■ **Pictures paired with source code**
|---|

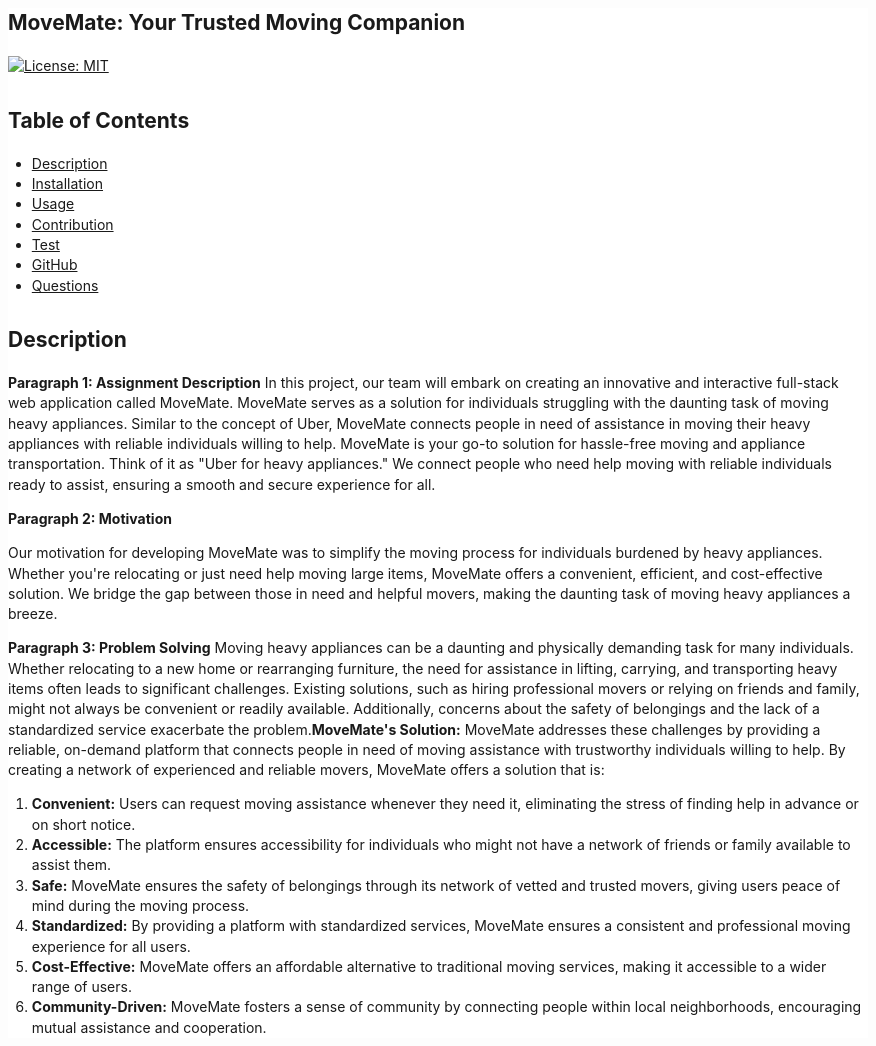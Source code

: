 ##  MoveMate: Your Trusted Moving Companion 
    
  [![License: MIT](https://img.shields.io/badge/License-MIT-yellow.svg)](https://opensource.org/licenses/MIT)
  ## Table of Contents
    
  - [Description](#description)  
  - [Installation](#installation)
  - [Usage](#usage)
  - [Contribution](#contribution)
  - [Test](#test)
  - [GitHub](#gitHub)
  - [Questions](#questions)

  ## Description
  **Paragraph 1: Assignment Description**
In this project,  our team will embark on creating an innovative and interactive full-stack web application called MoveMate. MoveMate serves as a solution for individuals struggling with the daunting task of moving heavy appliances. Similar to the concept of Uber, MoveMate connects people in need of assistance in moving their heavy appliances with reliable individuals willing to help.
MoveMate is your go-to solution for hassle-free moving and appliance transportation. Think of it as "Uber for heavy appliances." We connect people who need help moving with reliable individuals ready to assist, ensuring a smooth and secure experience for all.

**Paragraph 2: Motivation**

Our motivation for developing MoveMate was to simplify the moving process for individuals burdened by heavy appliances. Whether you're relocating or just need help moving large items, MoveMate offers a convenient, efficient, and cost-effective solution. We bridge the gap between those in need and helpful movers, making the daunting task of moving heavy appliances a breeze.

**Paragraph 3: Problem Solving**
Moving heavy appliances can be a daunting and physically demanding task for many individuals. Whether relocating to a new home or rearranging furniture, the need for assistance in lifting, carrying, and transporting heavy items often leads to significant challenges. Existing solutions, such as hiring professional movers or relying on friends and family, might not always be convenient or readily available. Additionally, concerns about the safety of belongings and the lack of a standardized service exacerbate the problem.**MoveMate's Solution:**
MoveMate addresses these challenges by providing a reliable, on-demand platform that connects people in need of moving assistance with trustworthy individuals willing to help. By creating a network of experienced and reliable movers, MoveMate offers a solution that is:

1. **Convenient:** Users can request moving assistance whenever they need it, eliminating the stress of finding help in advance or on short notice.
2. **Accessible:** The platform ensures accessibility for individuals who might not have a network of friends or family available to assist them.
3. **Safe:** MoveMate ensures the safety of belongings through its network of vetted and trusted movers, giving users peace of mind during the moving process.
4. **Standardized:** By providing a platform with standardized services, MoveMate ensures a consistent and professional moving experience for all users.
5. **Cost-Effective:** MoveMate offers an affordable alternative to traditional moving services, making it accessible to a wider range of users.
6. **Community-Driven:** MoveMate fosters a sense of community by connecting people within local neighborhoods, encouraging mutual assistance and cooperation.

|---|

Reproduce every line above that contains the string "process".

■ **Task answer**
Our motivation for developing MoveMate was to simplify the moving process for individuals burdened by heavy appliances. Whether you're relocating or just need help moving large items, MoveMate offers a convenient, efficient, and cost-effective solution. We bridge the gap between those in need and helpful movers, making the daunting task of moving heavy appliances a breeze.
3. **Safe:** MoveMate ensures the safety of belongings through its network of vetted and trusted movers, giving users peace of mind during the moving process.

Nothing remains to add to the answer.